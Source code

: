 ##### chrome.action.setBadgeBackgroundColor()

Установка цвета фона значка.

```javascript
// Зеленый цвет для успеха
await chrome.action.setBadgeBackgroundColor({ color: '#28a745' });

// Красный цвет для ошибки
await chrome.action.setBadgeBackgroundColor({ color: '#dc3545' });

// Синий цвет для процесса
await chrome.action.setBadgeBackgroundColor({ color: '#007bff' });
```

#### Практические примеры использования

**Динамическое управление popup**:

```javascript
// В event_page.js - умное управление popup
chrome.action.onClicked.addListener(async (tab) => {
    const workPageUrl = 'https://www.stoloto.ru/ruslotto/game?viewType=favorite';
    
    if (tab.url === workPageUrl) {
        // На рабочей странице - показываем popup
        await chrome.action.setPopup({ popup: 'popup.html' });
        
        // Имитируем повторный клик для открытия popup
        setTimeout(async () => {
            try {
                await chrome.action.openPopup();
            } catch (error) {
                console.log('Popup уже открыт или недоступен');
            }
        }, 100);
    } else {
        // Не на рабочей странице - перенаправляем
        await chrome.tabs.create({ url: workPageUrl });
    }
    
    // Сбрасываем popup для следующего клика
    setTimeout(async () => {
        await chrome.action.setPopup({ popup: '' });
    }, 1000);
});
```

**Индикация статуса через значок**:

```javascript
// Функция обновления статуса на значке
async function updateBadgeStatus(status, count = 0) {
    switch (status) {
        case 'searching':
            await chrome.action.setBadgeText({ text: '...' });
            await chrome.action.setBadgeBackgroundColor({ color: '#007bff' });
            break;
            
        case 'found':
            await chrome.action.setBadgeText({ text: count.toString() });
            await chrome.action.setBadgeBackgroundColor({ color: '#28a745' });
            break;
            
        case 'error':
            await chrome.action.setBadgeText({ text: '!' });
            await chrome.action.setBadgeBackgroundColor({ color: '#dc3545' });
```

———

Lines that contain the string "setBadgeText" should be copied from the material above.

            await chrome.action.setBadgeText({ text: '...' });
            await chrome.action.setBadgeText({ text: count.toString() });
            await chrome.action.setBadgeText({ text: '!' });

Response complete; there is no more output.